Your answer should be every line from the records that contains "performance".
Start of SOURCE RECORDS
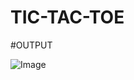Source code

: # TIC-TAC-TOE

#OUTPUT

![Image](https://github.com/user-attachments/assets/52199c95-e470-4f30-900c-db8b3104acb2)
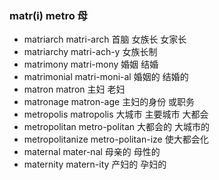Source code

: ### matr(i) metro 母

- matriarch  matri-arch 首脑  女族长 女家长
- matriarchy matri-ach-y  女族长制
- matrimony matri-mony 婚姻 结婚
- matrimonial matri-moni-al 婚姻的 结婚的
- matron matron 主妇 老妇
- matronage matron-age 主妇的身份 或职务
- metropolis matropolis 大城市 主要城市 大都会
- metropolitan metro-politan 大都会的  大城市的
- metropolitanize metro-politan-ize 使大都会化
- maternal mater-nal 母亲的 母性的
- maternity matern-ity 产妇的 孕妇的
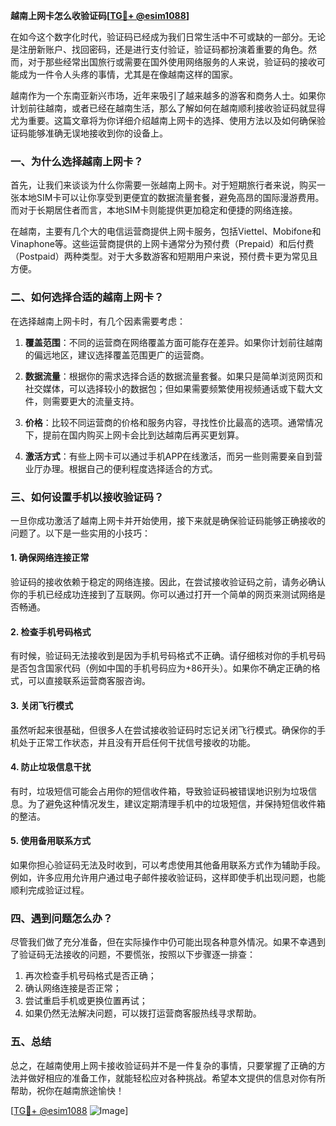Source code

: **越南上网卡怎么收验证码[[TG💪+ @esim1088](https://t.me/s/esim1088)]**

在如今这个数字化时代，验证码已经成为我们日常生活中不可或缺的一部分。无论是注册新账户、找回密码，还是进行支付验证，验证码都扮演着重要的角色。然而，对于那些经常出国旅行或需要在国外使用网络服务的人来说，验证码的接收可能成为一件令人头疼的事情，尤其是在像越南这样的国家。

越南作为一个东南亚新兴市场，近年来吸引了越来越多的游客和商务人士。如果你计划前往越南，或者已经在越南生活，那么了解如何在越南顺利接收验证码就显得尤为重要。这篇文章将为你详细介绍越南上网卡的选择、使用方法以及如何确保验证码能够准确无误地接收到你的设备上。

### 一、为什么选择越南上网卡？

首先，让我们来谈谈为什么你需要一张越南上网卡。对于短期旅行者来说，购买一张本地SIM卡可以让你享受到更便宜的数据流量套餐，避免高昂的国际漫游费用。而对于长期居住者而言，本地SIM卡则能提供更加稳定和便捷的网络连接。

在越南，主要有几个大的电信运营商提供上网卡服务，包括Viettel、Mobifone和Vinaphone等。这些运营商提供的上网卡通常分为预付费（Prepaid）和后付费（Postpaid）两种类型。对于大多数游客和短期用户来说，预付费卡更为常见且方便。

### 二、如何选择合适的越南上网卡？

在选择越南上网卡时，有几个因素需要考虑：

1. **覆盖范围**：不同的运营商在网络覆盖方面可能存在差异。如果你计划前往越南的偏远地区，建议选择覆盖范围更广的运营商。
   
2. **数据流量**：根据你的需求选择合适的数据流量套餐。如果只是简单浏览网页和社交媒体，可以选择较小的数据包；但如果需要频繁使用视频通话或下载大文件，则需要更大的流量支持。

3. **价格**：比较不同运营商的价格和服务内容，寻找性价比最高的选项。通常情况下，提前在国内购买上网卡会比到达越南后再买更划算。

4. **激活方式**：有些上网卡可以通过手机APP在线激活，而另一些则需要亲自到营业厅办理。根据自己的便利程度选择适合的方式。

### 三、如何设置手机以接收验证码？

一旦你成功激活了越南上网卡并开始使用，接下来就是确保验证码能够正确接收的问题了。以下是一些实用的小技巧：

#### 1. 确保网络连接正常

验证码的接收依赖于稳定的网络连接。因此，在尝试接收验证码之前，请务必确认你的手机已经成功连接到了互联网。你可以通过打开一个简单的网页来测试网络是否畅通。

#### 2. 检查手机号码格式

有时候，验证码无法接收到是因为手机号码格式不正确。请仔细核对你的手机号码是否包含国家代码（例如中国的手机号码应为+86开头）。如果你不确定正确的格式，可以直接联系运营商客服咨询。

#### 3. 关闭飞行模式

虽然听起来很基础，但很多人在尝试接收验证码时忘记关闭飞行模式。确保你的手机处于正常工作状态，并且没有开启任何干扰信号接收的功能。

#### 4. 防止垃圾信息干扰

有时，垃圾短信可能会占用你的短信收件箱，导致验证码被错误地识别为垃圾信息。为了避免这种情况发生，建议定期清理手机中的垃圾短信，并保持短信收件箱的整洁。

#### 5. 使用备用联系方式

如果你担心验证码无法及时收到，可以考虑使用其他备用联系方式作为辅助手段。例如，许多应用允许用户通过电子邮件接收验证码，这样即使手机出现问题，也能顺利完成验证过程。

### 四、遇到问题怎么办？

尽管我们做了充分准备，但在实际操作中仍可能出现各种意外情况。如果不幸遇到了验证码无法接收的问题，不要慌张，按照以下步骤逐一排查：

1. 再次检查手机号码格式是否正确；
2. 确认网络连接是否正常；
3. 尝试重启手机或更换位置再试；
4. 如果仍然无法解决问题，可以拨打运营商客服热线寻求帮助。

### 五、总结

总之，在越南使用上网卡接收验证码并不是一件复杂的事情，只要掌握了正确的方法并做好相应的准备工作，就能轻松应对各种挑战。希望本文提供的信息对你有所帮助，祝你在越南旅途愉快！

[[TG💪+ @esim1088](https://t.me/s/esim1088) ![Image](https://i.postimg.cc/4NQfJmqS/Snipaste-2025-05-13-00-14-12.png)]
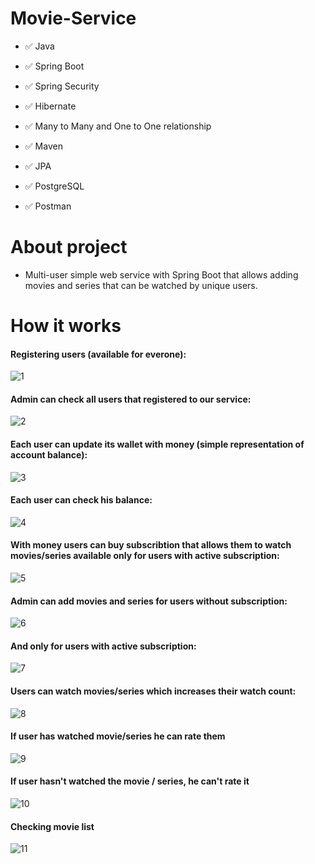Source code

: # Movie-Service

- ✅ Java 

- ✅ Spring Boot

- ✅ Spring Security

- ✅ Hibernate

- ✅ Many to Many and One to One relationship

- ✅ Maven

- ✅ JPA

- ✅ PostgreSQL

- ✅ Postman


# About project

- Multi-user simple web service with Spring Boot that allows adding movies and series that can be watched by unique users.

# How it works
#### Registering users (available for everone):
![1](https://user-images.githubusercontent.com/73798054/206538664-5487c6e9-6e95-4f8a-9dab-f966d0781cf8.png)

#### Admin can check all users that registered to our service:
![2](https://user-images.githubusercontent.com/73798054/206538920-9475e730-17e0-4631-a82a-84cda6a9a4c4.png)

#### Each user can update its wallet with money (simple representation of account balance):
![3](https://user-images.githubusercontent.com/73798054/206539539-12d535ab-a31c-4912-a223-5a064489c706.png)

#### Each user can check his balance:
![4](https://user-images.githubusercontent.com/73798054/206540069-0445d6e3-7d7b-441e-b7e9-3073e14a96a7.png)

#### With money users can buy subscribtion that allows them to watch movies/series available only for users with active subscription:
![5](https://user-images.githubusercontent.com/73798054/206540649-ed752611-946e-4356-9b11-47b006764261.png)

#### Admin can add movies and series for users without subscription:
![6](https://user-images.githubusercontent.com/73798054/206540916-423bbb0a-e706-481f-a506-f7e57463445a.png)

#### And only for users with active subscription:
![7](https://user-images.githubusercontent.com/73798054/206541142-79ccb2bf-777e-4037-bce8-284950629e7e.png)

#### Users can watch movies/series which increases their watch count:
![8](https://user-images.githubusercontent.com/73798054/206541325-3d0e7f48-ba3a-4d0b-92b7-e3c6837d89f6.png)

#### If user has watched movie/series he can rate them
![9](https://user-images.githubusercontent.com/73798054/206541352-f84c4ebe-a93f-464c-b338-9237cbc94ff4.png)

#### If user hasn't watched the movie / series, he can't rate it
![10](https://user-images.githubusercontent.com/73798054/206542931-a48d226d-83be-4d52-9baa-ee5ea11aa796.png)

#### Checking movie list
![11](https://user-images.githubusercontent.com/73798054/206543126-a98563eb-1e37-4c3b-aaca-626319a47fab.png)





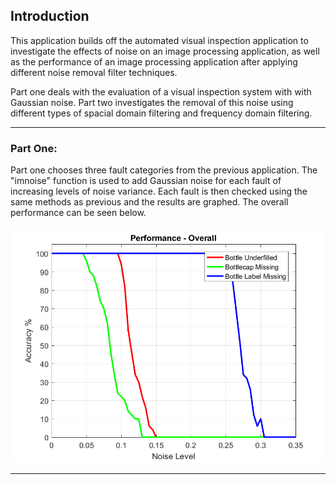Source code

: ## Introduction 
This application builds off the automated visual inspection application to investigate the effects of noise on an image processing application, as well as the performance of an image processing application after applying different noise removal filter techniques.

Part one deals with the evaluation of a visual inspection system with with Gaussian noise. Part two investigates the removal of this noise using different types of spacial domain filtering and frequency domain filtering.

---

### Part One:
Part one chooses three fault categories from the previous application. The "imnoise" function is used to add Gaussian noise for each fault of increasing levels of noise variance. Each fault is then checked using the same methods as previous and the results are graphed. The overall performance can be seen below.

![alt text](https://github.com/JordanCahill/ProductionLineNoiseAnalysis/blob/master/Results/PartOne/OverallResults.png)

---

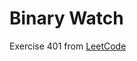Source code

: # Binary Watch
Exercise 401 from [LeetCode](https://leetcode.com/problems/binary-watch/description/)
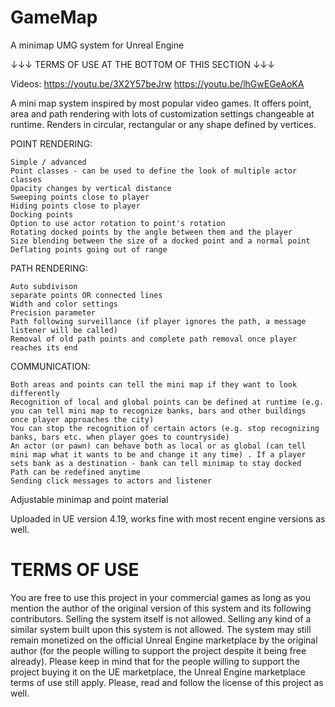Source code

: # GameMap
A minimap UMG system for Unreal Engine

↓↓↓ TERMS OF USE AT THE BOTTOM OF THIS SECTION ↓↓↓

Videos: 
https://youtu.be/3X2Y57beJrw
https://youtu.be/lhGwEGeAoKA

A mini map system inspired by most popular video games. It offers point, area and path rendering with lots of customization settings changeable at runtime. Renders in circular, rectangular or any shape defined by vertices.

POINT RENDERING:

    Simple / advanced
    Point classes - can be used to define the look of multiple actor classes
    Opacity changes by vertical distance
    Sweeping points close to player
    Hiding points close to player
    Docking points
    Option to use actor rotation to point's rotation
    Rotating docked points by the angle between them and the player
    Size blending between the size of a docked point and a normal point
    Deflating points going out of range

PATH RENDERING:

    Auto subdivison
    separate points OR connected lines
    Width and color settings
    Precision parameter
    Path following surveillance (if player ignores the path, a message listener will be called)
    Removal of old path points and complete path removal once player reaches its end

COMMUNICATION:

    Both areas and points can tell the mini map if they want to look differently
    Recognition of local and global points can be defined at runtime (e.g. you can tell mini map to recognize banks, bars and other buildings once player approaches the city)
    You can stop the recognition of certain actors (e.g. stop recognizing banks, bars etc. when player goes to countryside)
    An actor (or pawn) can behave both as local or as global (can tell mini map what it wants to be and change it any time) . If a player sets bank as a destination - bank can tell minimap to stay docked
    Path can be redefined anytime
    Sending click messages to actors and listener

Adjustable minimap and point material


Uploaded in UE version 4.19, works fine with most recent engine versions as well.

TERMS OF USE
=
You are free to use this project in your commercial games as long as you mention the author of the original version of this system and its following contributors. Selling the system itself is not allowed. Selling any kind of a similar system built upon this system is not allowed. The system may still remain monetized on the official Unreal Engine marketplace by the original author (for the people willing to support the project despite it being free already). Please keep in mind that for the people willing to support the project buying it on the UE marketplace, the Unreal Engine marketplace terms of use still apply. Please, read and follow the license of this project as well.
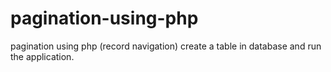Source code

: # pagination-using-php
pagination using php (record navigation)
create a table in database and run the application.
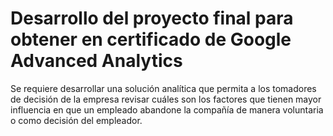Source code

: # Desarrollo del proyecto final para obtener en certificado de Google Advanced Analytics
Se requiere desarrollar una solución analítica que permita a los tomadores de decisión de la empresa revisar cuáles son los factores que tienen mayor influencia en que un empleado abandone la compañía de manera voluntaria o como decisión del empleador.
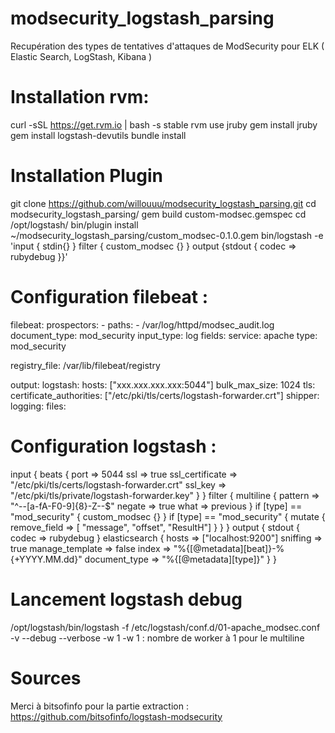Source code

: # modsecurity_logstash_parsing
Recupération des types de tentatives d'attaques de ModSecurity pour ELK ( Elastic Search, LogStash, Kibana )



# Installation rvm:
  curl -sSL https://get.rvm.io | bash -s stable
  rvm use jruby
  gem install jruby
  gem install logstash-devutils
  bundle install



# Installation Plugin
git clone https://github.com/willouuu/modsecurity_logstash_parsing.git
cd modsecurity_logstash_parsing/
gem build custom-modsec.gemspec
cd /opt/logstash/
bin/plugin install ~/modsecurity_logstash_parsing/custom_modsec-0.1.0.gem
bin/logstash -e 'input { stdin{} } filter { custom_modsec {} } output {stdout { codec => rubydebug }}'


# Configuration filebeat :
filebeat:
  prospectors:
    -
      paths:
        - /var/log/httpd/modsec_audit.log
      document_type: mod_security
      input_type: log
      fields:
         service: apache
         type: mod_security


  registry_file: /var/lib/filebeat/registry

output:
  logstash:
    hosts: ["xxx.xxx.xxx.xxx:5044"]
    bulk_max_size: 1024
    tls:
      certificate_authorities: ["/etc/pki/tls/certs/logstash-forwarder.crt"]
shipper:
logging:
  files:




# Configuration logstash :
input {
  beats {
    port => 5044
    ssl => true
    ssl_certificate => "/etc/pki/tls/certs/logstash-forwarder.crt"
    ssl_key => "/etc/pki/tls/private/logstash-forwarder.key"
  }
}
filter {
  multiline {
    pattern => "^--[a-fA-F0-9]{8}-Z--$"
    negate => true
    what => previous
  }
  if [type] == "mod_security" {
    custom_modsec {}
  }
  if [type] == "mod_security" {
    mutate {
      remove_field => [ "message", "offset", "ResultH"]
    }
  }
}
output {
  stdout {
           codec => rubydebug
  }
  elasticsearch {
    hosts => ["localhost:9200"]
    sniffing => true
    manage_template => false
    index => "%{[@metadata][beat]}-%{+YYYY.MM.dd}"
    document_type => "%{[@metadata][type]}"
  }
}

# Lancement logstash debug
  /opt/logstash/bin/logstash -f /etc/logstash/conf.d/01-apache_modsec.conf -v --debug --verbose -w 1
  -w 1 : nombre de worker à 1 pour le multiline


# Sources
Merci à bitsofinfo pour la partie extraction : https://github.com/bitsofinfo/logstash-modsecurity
End of SOURCE RECORDS
ANSWER SECTION -
This application builds off the automated visual inspection application to investigate the effects of noise on an image processing application, as well as the performance of an image processing application after applying different noise removal filter techniques.
Part one chooses three fault categories from the previous application. The "imnoise" function is used to add Gaussian noise for each fault of increasing levels of noise variance. Each fault is then checked using the same methods as previous and the results are graphed. The overall performance can be seen below.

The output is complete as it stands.